Count the lines in the records that hold the string "There". Only the number should be given.

BEGIN Recorded data

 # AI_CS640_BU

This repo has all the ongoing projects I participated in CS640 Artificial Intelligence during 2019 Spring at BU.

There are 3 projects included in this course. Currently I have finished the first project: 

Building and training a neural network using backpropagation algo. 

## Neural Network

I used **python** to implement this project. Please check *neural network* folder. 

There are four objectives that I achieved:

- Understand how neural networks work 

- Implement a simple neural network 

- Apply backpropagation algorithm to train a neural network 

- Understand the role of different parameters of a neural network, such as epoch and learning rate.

END Recorded data

= Answer to this problem =
2